European new car registrations grew by 13.8% in February 2016, marking the 30th consecutive month of year-on-year growth.
Despite the traditional dip in sales across Europe, driven by February preceding the March plate change in the UK, registrations remained stable in February.
The month’s increase was more than double the rise posted in January 2016, and six per cent higher than the growth seen in February 2015 when compared to February 2014.
This is largely down to strong Italian sales, and double-digit growth in Germany, France and Spain.
There were only four markets where registrations fell during the month: Greece (-32%), Netherlands (-17%), Portugal (-3%1) and Switzerland (-1%). YTD volume grew by 9.8% at 2.18 million units.
The SUV segment continued to dominate the market last month, gaining further market share at the expense of more traditional segments.
In February, SUV registrations totalled 265,500 units, up by 31% compared to February 2015, and counting for 24.4% of the total European market.
Volkswagen remained the leading brand, with 124,300 units sold.
However, the brand continued to underperform when compared to the overall market, with year on year growth of just 4%.
This was the lowest increase among the top 10 best-selling brands, and the third lowest within the top 20.
Its market share dropped from 12.4% in February 2015 to 11.4% as a result, the highest market share drop in the overall brand ranking.
All of its closest rivals posted double-digit growth, with Ford, Peugeot and Opel/Vauxhall outperforming the market average.
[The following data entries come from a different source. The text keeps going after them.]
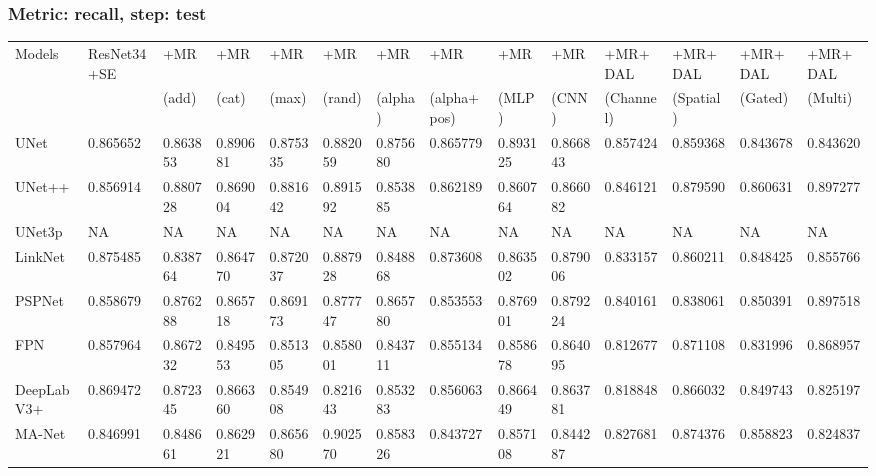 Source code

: \documentclass{article}
\begin{document}
\subsubsection{Metric: recall, step: test}
\begin{tabular}{llllllllllllll}
\toprule
Models & ResNet34+SE & +MR  & +MR  & +MR  & +MR  & +MR  & +MR  & +MR  & +MR  & +MR+DAL & +MR+DAL & +MR+DAL & +MR+DAL \\
       &             &  (add) &  (cat) &  (max) &  (rand) &  (alpha) &  (alpha+pos) &  (MLP) &  (CNN) & (Channel) & (Spatial) & (Gated) & (Multi) \\
\midrule
UNet & 0.865652 & 0.863853 & 0.890681 & 0.875335 & 0.882059 & 0.875680 & 0.865779 & 0.893125 & 0.866843 & 0.857424 & 0.859368 & 0.843678 & 0.843620 \\
UNet++ & 0.856914 & 0.880728 & 0.869004 & 0.881642 & 0.891592 & 0.853885 & 0.862189 & 0.860764 & 0.866082 & 0.846121 & 0.879590 & 0.860631 & 0.897277 \\
UNet3p & NA & NA & NA & NA & NA & NA & NA & NA & NA & NA & NA & NA & NA \\
LinkNet & 0.875485 & 0.838764 & 0.864770 & 0.872037 & 0.887928 & 0.848868 & 0.873608 & 0.863502 & 0.879006 & 0.833157 & 0.860211 & 0.848425 & 0.855766 \\
PSPNet & 0.858679 & 0.876288 & 0.865718 & 0.869173 & 0.877747 & 0.865780 & 0.853553 & 0.876901 & 0.879224 & 0.840161 & 0.838061 & 0.850391 & 0.897518 \\
FPN & 0.857964 & 0.867232 & 0.849553 & 0.851305 & 0.858001 & 0.843711 & 0.855134 & 0.858678 & 0.864095 & 0.812677 & 0.871108 & 0.831996 & 0.868957 \\
DeepLabV3+ & 0.869472 & 0.872345 & 0.866360 & 0.854908 & 0.821643 & 0.853283 & 0.856063 & 0.866449 & 0.863781 & 0.818848 & 0.866032 & 0.849743 & 0.825197 \\
MA-Net & 0.846991 & 0.848661 & 0.862921 & 0.865680 & 0.902570 & 0.858326 & 0.843727 & 0.857108 & 0.844287 & 0.827681 & 0.874376 & 0.858823 & 0.824837 \\
\bottomrule
\end{tabular}
\end{document}
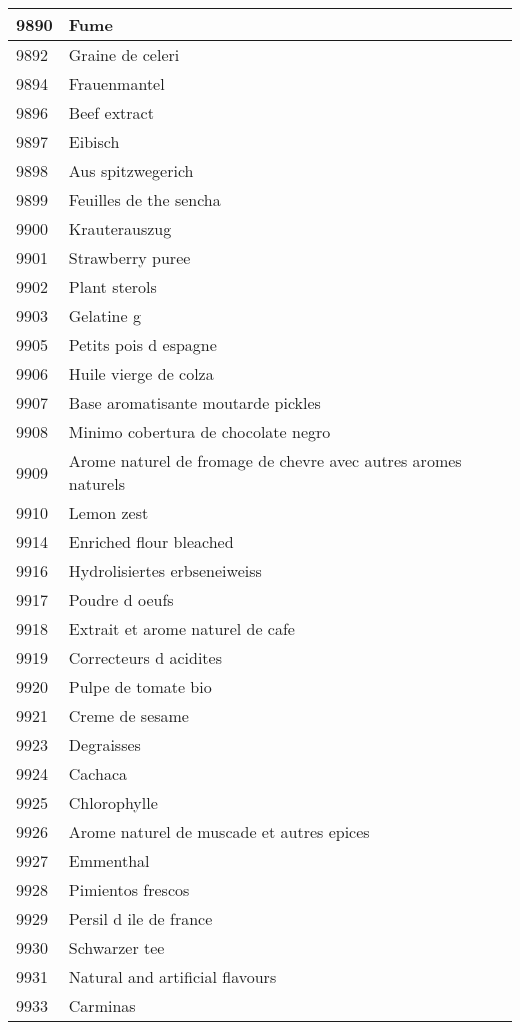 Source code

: \begin{longtable}{|l|l|}
9890 & Fume \\ \hline 
9892 & Graine de celeri \\ \hline 
9894 & Frauenmantel \\ \hline 
9896 & Beef extract \\ \hline 
9897 & Eibisch \\ \hline 
9898 & Aus spitzwegerich \\ \hline 
9899 & Feuilles de the sencha \\ \hline 
9900 & Krauterauszug \\ \hline 
9901 & Strawberry puree \\ \hline 
9902 & Plant sterols \\ \hline 
9903 & Gelatine g \\ \hline 
9905 & Petits pois d espagne \\ \hline 
9906 & Huile vierge de colza \\ \hline 
9907 & Base aromatisante moutarde pickles \\ \hline 
9908 & Minimo cobertura de chocolate negro \\ \hline 
9909 & Arome naturel de fromage de chevre avec autres aromes naturels \\ \hline 
9910 & Lemon zest \\ \hline 
9914 & Enriched flour bleached \\ \hline 
9916 & Hydrolisiertes erbseneiweiss \\ \hline 
9917 & Poudre d oeufs \\ \hline 
9918 & Extrait et arome naturel de cafe \\ \hline 
9919 & Correcteurs d acidites \\ \hline 
9920 & Pulpe de tomate bio \\ \hline 
9921 & Creme de sesame \\ \hline 
9923 & Degraisses \\ \hline 
9924 & Cachaca \\ \hline 
9925 & Chlorophylle \\ \hline 
9926 & Arome naturel de muscade et autres epices \\ \hline 
9927 & Emmenthal \\ \hline 
9928 & Pimientos frescos \\ \hline 
9929 & Persil d ile de france \\ \hline 
9930 & Schwarzer tee \\ \hline 
9931 & Natural and artificial flavours \\ \hline 
9933 & Carminas \\ \hline 

\end{longtable}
Fiat occupied sixth position, outselling the German premium brands due to outstanding growth of 24%.
Most of this came from its Italian operations (+36%), which counted for 61% of its total.
The Italian brand posted the highest market share increase in the overall brand ranking.
Other big market share winners were Mazda (+0.35 percentage points), Mercedes (+0.28), Honda (+0.26) and Opel/Vauxhall (+0.25).
“Despite the strong growth seen in most of the big markets, Volkswagen wasn’t able to tap into growing consumer demand to the same extent as its rivals, who took advantage to claim a bigger share of the market,” said Felipe Munoz, global automotive analyst at JATO Dynamics.
The Volkswagen Golf continued to be Europe’s best-selling car, with registrations totalling 36,100 units, a marginal increase of 1% from February 2015.
This can in part be explained by a fall in sales in France (-19%) and the UK (-19%), though this was offset by big increases in Italy (+37%) and Germany (+6%).
The German compact car recorded a 3.31% market share, down 0.43 percentage points from February 2015’s share.
In February 2014 the Golf’s market share was 3.88%. Part of the reason for this decrease was the rising demand for the new Opel/Vauxhall Astra, which benefited from sales growing in Germany (+45%), Italy (+27%), and an exceptional rise in France (+167%).
Other compacts which gained share included the Peugeot 308, Toyota Auris and Mercedes A-Class.
Second and third places were occupied by the Volkswagen Polo (+6%) and Renault Clio (0%) respectively, both of which lost market share.
Sales of the fourth placed Peugeot 208 continued to grow (+20%).
The French subcompact outsold the Ford Fiesta, thanks to impressive growth in France, Italy and Spain.
The biggest year-on-year percentage increase in the top 10 was posted by the Fiat Panda, which took seventh position, behind the Opel/Vauxhall Corsa.
As usual, a significant portion of the volumes registered by the Italian city-car came from its home market (78% of the total), where its sales increased by 51%.
The Panda’s increase was the second highest among the top 20, after the 49% rise recorded by the Skoda Fabia (in 19th position).
Completing the top 10 were the Skoda Octavia, Nissan Qashqai and the Peugeot 308, with only the last one gaining market share.
Opel/Vauxhall’s Astra and Volkswagen’s Passat almost reached the top 10, while the Renault Captur kept its place as the second best-selling SUV – though with 16,500 units sold, and total growth at 11%, it underperformed in comparison to the rest of the market.
These were followed by the Ford Focus, Audi A3 and Toyota Yaris, all of them with single-digit growth, while the Peugeot 2008 finished in 18th place, up by 15%.
The Opel/Vauxhall Mokka and Fiat 500 were the only two models of the top 20 to see sales decline.
For the second month in a row, the new Hyundai Tucson was Europe’s best performer in terms of market share gain.
The Korean compact SUV was the 24th best-selling car in Europe and second-placed C-SUV, ahead of the Volkswagen Tiguan and Renault’s Kadjar - the second best improver in terms of market share.
The Suzuki Vitara, Fiat 500X, Mercedes GLC and Mazda CX-3 followed as the biggest market share winners.
“The trend is clear. The European new-car market double-digit growth rate is being driven by the SUV boom.
“As mainstream and premium car makers update their compact and large SUVs, their sales are expected to keep on growing”, said Munoz.